Records from a data source

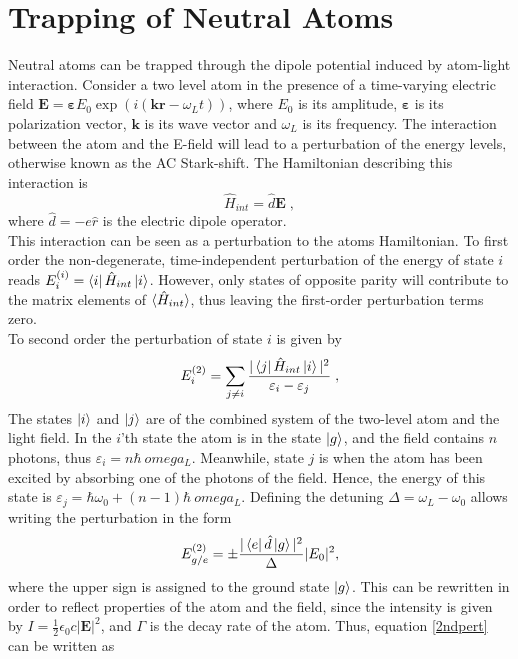\chapter{Trapping of Neutral Atoms}
Neutral atoms can be trapped through the dipole potential induced by atom-light interaction. Consider a two level atom in the presence of a time-varying electric field $\boldsymbol{E} = \boldsymbol{\varepsilon} E_0 \exp{ \left( i(\boldsymbol{k} \boldsymbol{r} - \omega_L t) \right)}$, where $E_0$ is its amplitude, $\boldsymbol{\varepsilon}$ is its polarization vector, $\boldsymbol{k}$ is its wave vector and $\omega_L$ is its frequency. The interaction between the atom and the E-field will lead to a perturbation of the energy levels, otherwise known as the AC Stark-shift. The Hamiltonian describing this interaction is
\begin{equation}
	\hat{H}_{int} = \hat{d} \boldsymbol{E} \; ,
\end{equation}
where $\hat{d} = -e \hat{r}$ is the electric dipole operator.\\
This interaction can be seen as a perturbation to the atoms Hamiltonian. To first order the non-degenerate, time-independent perturbation of the energy of state $i$ reads $E_{i}^{(i)} = \bra{i} \hat{H}_{int} \ket{i}$. However, only states of opposite parity will contribute to the matrix elements of $\braket{\hat{H}_{int}}$, thus leaving the first-order perturbation terms zero.\\
To second order the perturbation of state $i$ is given by
\begin{equation}
	E_i^{(2)} = \sum_{j \neq i} \frac{ |\bra{j} \hat{H}_{int}\ket{i}|^2}{\varepsilon_i - \varepsilon_j} \; ,
\end{equation}
The states $\ket{i}$ and $\ket{j}$ are of the combined system of the two-level atom and the light field. In the $i$'th state the atom is in the state $\ket{g}$, and the field contains $n$ photons, thus $\varepsilon_i = n \hbar \ omega_L$. Meanwhile, state $j$ is when the atom has been excited by absorbing one of the photons of the field. Hence, the energy of this state is $\varepsilon_j = \hbar \omega_0 + (n-1) \hbar \ omega_L$. Defining the detuning $\Delta = \omega_L - \omega_0$ allows writing the perturbation in the form
\begin{equation}
	E_{g/e}^{(2)}=\pm  \frac{ |\bra{e}\hat{d}\ket{g}|^2}{\Delta} |E_0|^2,
	\label{2ndpert}
\end{equation}
where the upper sign is assigned to the ground state $\ket{g}$. This can be rewritten in order to reflect properties of the atom and the field, since the intensity is given by $I = \frac{1}{2} \epsilon_0 c |\boldsymbol{E}|^2 $, and $\Gamma$ is the decay rate of the atom. Thus, equation \ref{2ndpert} can be written as \cite{grimm} 

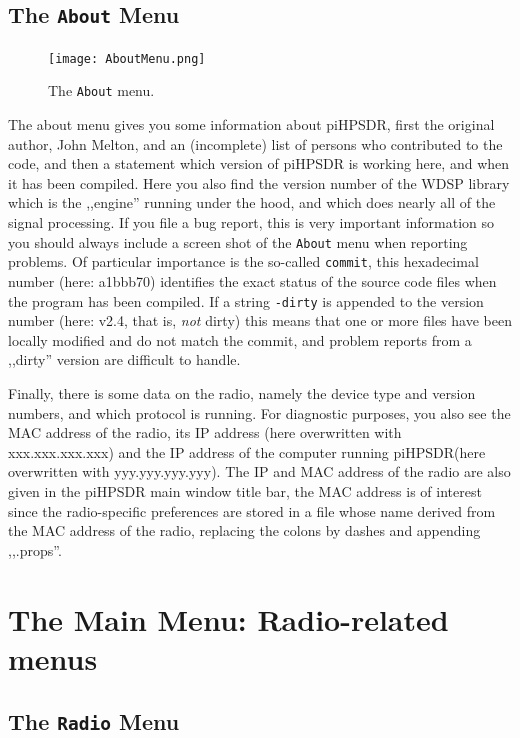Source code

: \documentclass[12pt]{book}
\def\rett#1{\texttt{\color{red}#1}}
\def\bltt#1{\texttt{\color{blue}#1}}
\def\pH{pi\-HPSDR\xspace}
\begin{document}
\section{The \texttt{About} Menu}

\begin{figure}[ht]
\center
\texttt{[image: AboutMenu.png]}
\caption{The \bltt{About} menu.}
\end{figure}

The about menu gives you some information about \pH, first the original author,
John Melton,
and an (incomplete) list
of persons who contributed to the code, and then a statement which version of \pH
is working here, and when it has been compiled. Here you also find the version number of the WDSP
library which is the ,,engine''
running under the hood, and which does nearly all of the signal processing. If you file a bug report,
this is very important information so you should always include a screen shot of the \bltt{About}
menu when reporting problems. Of particular importance is the so-called \rett{commit},
this hexadecimal number (here: a1bbb70) identifies the exact status of the source code files
when the program has been compiled. If a string \texttt{-dirty} is appended to the version number
(here: v2.4, that is, \textit{not} dirty) this means that one or more files have been locally  modified
and do not match the commit, and problem reports from a ,,dirty'' version are difficult to handle.

Finally, there is
some data on the radio, namely the device type and version numbers, and which protocol is running.
For diagnostic purposes, you also see the MAC address of the radio, its IP address (here overwritten
with xxx.xxx.xxx.xxx)
and the
IP address of the computer running \pH (here overwritten with yyy.yyy.yyy.yyy). The IP and MAC address of
the radio are also given in the \pH main window title bar, the MAC address is of interest since the radio-specific
preferences are stored in a file whose name derived from the MAC address of the radio, replacing
the colons by dashes and appending ,,.props''.
\chapter[Radio-related menus]{The Main Menu: Radio-related menus}
\section{The \texttt{Radio} Menu}
\end{document}
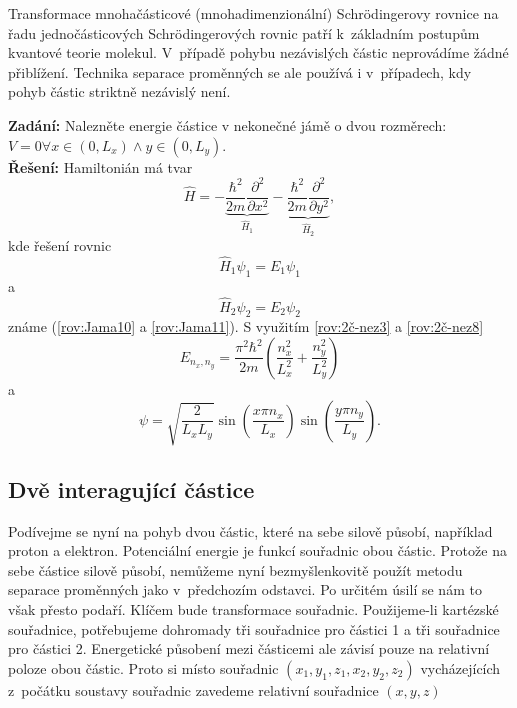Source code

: Transformace mnohačásticové (mnohadimenzionální) Schr\"odingerovy rovnice na řadu jednočásticových Schr\"odingerových rovnic patří k~základním postupům kvantové teorie molekul. V~případě pohybu nezávislých částic neprovádíme žádné přiblížení. Technika separace proměnných se ale používá i v~případech, kdy pohyb částic striktně nezávislý není.     

\begin{priklad}
\textbf{Zadání:} Nalezněte energie částice v nekonečné jámě o dvou rozměrech:\\
$V = 0 \forall x \in (0, L_x) \wedge y \in (0,L_y)$. \\[0.1cm]
\textbf{Řešení:} Hamiltonián má tvar
\begin{displaymath}
\hat{H} = - \underbrace{\frac{\hbar^2}{2 m} \frac{\partial^2}{\partial x^2}}_{\hat{H}_1} - \underbrace{\frac{\hbar^2}{2m} \frac{\partial^2}{\partial y^2}}_{\hat{H}_2},
\end{displaymath}
kde řešení rovnic
\begin{displaymath}
\hat{H}_1 \psi_1 = E_1 \psi_1
\end{displaymath}
a
\begin{displaymath}
\hat{H}_2 \psi_2 = E_2 \psi_2
\end{displaymath}
známe (\eqref{rov:Jama10} a \eqref{rov:Jama11}). S využitím \eqref{rov:2č-nez3} a \eqref{rov:2č-nez8}
\begin{displaymath}
E_{n_x, n_y} = \frac{\pi^2 \hbar^2}{2m} \left( \frac{n_x^2}{L_x^2} + \frac{n_y^2}{L_y^2} \right)
\end{displaymath}
a
\begin{displaymath}
\psi = \sqrt{\frac{2}{L_x L_y}} \sin \left( \frac{x \pi n_x}{L_x} \right) \sin \left( \frac{y \pi n_y}{L_y} \right).
\end{displaymath} \vspace{-0.5cm}
\end{priklad}

\subsection{Dvě interagující částice}


Podívejme se nyní na pohyb dvou částic, které na sebe silově působí, například proton a elektron. Potenciální energie je funkcí souřadnic obou částic. Protože na sebe částice silově působí, nemůžeme nyní bezmyšlenkovitě použít metodu separace proměnných jako v~předchozím odstavci. Po určitém úsilí se nám to však přesto podaří. Klíčem bude transformace souřadnic. Použijeme-li kartézské souřadnice, potřebujeme dohromady tři souřadnice pro částici 1 a tři souřadnice pro částici 2. Energetické působení mezi částicemi ale závisí pouze na relativní poloze obou částic. Proto si místo souřadnic $(x_{1},y_{1},z_{1},x_{2},y_{2},z_{2})$ vycházejících z~počátku soustavy souřadnic zavedeme relativní souřadnice $(x,y,z)$

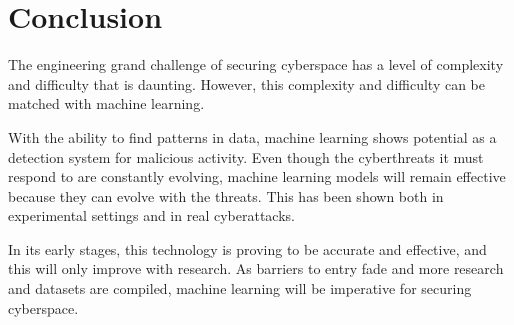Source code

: \section{Conclusion}
The engineering grand challenge of securing cyberspace has a level of complexity and difficulty that is daunting.
However, this complexity and difficulty can be matched with machine learning.

With the ability to find patterns in data, machine learning shows potential as a detection system for malicious activity.
Even though the cyberthreats it must respond to are constantly evolving, machine learning models will remain effective because they can evolve with the threats.
This has been shown both in experimental settings and in real cyberattacks.

In its early stages, this technology is proving to be accurate and effective, and this will only improve with research.
As barriers to entry fade and more research and datasets are compiled, machine learning will be imperative for securing cyberspace.
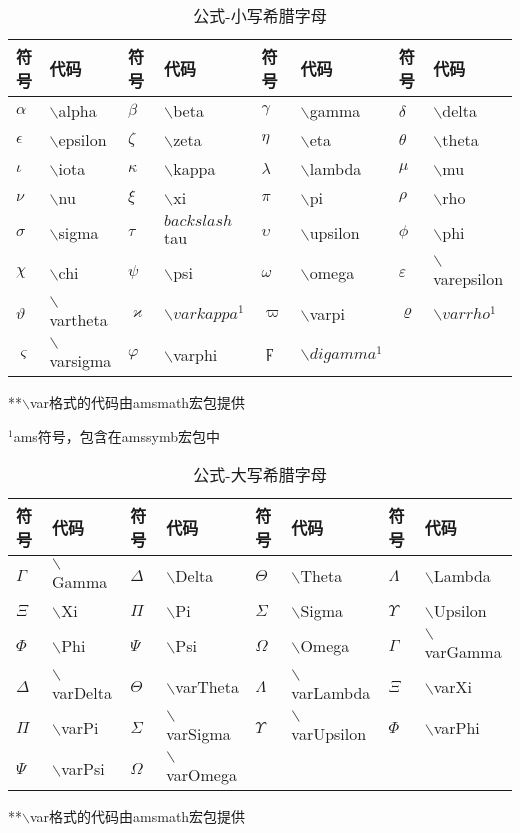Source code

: \documentclass[UTF8,fontset=ubuntu]{ctexart}
\begin{document}
\begin{table}
\begin{tabular}{l l l l l l l l}
	\hline
	符号 & 代码 & 符号 & 代码 & 符号 & 代码 & 符号 & 代码\\
	\hline
	$\alpha$ & $\backslash$alpha & $\beta$ & $\backslash$beta & $\gamma$ & $\backslash$gamma & $\delta$ & $\backslash$delta\\
	$\epsilon$ & $\backslash$epsilon & $\zeta$ & $\backslash$zeta & $\eta$ & $\backslash$eta & $\theta$ & $\backslash$theta\\
	$\iota$ & $\backslash$iota & $\kappa$ & $\backslash$kappa & $\lambda$ & $\backslash$lambda & $\mu$ & $\backslash$mu\\
	$\nu$ & $\backslash$nu & $\xi$ & $\backslash$xi & $\pi$ & $\backslash$pi & $\rho$ & $\backslash$rho\\
	$\sigma$ & $\backslash$sigma & $\tau$ & $backslash$tau & $\upsilon$ & $\backslash$upsilon & $\phi$ & $\backslash$phi\\
	$\chi$ & $\backslash$chi & $\psi$ & $\backslash$psi & $\omega$ & $\backslash$omega & $\varepsilon$ & $\backslash$varepsilon\\
	$\vartheta$ & $\backslash$vartheta & $\varkappa$ & $\backslash varkappa^1$ & $\varpi$ & $\backslash$varpi & $\varrho$ & $\backslash varrho^1$\\
	$\varsigma$ & $\backslash$varsigma & $\varphi$ & $\backslash$varphi & $\digamma$ & $\backslash digamma^1$\\
	\hline
\end{tabular}
**$\backslash$var格式的代码由amsmath宏包提供\par
${}^1$\hspace{1mm}ams符号，包含在amssymb宏包中
\caption{公式-小写希腊字母}
\end{table}
\begin{table}
\begin{tabular}{l l l l l l l l}
	\hline
	符号 & 代码 & 符号 & 代码 & 符号 & 代码 & 符号 & 代码\\
	\hline
	$\Gamma$ & $\backslash$Gamma & $\Delta$ & $\backslash$Delta & $\Theta$ & $\backslash$Theta & $\Lambda$ & $\backslash$Lambda\\
	$\Xi$ & $\backslash$Xi & $\Pi$ & $\backslash$Pi & $\Sigma$ & $\backslash$Sigma & $\Upsilon$ & $\backslash$Upsilon\\
	$\Phi$ & $\backslash$Phi & $\Psi$ & $\backslash$Psi & $\Omega$ & $\backslash$Omega & $\varGamma$ & $\backslash$varGamma\\
	$\varDelta$ & $\backslash$varDelta & $\varTheta$ & $\backslash$varTheta & $\varLambda$ & $\backslash$varLambda & $\varXi$ & $\backslash$varXi\\
	$\varPi$ & $\backslash$varPi & $\varSigma$ & $\backslash$varSigma & $\varUpsilon$ & $\backslash$varUpsilon & $\varPhi$ & $\backslash$varPhi\\
	$\varPsi$ & $\backslash$varPsi & $\varOmega$ & $\backslash$varOmega\\
	\hline
\end{tabular}
**$\backslash$var格式的代码由amsmath宏包提供
\caption{公式-大写希腊字母}
\end{table}
\end{document}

Exercise:
What is wanted is the number of lines holding "securing" in the entries. Nothing else should be given.

Written response:
2